Stored data entries:

Segment Open

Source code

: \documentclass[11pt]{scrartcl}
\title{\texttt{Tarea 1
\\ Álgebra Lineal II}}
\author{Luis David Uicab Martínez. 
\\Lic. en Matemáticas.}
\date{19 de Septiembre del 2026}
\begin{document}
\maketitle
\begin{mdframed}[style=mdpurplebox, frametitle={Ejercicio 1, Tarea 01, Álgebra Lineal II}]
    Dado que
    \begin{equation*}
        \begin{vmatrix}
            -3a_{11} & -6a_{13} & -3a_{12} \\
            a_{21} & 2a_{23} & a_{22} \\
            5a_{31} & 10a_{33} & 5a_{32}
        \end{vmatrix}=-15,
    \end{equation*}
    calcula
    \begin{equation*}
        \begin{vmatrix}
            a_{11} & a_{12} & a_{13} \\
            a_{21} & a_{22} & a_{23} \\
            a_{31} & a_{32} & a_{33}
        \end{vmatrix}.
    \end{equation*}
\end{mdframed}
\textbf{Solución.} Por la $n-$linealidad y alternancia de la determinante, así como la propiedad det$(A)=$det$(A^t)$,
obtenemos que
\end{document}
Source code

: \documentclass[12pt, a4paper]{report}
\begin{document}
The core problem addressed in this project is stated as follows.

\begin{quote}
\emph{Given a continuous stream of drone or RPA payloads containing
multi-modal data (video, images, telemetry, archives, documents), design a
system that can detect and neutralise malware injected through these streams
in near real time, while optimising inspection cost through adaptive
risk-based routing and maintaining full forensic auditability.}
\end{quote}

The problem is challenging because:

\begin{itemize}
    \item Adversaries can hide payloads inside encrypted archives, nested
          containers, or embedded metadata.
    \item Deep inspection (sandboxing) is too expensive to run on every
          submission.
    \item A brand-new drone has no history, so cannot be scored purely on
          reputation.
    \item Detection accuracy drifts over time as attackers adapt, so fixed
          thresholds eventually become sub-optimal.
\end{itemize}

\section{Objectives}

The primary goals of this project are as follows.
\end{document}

Segment Closed
Segment Open

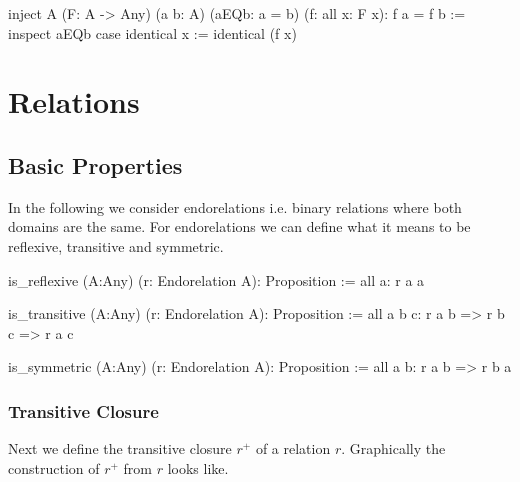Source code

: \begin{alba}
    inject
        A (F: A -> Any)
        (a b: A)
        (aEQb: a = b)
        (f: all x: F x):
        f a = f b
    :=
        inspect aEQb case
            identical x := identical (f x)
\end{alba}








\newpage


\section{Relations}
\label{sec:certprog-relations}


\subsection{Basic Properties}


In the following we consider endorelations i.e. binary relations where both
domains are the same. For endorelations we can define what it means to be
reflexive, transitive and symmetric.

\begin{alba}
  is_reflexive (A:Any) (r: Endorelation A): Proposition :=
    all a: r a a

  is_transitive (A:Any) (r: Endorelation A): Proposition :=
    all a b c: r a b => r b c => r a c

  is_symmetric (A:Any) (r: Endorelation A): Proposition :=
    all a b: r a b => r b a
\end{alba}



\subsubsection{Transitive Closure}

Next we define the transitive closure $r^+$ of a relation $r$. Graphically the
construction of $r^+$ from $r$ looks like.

Segment Closed
Segment Open

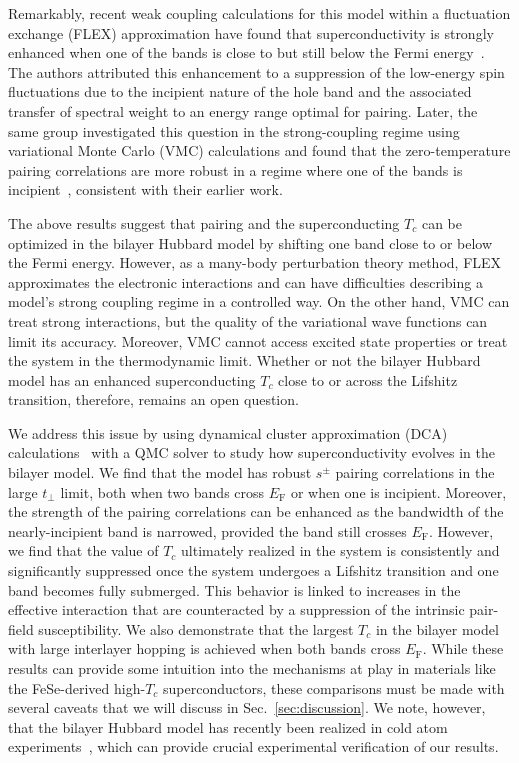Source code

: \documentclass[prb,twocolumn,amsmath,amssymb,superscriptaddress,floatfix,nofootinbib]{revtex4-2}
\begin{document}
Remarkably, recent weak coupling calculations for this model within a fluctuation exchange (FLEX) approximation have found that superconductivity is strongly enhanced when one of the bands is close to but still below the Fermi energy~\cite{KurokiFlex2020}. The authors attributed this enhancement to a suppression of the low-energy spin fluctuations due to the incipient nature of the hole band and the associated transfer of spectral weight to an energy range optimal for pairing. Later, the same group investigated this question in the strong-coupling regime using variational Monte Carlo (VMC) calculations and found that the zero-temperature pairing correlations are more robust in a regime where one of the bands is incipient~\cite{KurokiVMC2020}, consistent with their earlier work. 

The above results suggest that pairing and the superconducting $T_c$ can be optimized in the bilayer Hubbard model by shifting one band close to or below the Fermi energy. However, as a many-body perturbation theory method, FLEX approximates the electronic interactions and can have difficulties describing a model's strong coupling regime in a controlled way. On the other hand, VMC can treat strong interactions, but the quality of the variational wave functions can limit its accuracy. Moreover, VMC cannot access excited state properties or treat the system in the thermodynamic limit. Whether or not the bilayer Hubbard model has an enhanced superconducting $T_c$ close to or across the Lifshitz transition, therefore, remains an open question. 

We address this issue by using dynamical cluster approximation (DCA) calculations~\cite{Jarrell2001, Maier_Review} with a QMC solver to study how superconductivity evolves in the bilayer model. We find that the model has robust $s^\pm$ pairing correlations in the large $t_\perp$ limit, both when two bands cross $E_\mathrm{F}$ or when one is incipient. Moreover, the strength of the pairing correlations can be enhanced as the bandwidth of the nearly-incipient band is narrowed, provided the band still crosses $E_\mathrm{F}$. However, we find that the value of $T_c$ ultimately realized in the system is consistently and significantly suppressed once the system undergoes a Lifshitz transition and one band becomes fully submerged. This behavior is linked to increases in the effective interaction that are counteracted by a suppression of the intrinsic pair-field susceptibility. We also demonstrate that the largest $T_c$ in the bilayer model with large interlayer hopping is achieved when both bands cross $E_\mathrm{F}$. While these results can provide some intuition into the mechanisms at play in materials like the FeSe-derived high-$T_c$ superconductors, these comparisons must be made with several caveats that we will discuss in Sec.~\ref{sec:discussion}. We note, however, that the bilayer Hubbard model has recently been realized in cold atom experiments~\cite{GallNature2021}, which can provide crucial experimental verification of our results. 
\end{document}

Segment Closed

→ **Task brief**: Indicate how many lines in the records above contain the word "mdframed", giving only the number.

→ **Exercise output**: 2